Petitioner’s counsel told the settlement officer that he did not agree with the
OIC’s being returned. He also informed the settlement officer that, on April 11,
2017, he had spoken with the offer specialist in the Long Beach Group and the
acting general manager at Collection. Petitioner’s counsel requested additional
time to contact Collection to try to have the OIC reopened. The settlement officer
gave petitioner’s counsel until April 27, 2017, to contact Collection.
On April 27, 2017, the settlement officer again spoke to petitioner’s counsel
and reminded him that the OIC could be withdrawn. Petitioner’s counsel told the
settlement officer that petitioner did not want to withdraw his OIC and preferred
instead to receive a notice of determination.
The settlement officer verified that the assessments for the years in issue
were proper. On August 11, 2017, the settlement officer issued a notice of
determination for each of the tax years in issue sustaining the NFTL filing.
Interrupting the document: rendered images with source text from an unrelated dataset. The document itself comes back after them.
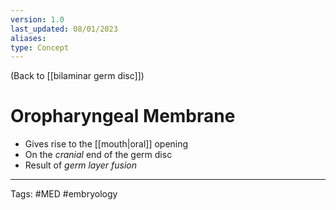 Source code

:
 ```yaml
---
version: 1.0
last_updated: 08/01/2023
aliases: 
type: Concept
---
```


(Back to [[bilaminar germ disc]])

# Oropharyngeal Membrane

- Gives rise to the [[mouth|oral]] opening
- On the _cranial_ end of the germ disc 
- Result of _germ layer fusion_

---
Tags: #MED #embryology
Each
of the notices of determination states that Collection returned petitioner’s OIC on
April 6, 2017, “because there were other investigations pending at the Collection’s
level that might affect your delinquent tax account sought to be compromised” and
that the Appeals Office “concurs that the basis determined by Collection to return - 10 -
[*10] your Offer in Compromise was appropriate”. The notices of determination
also state: “In addition to the other investigations pending at the Collection’s
level, you have several pending TEFRA * * * partnership issues related to you and
these issues will need to be resolved before Appeals can consider an Offer in
Compromise for you”.
In both notices of determination the settlement officer verified that all
requirements of applicable law and administrative procedure had been met. The
settlement officer also determined that the NFTL filings were appropriate
collection actions that balanced the need for the efficient collection of unpaid
taxes with the legitimate concern that such actions be no more intrusive than
necessary.
OPINION
I. Standard of Review
The Secretary is required to provide a taxpayer with written notice of the
filing of an NFTL against the taxpayer’s property or rights to property. Sec.
6320(a)(1). The notice must also inform the taxpayer of his or her right to a CDP
hearing before an impartial officer or employee of the Appeals Office. Sec.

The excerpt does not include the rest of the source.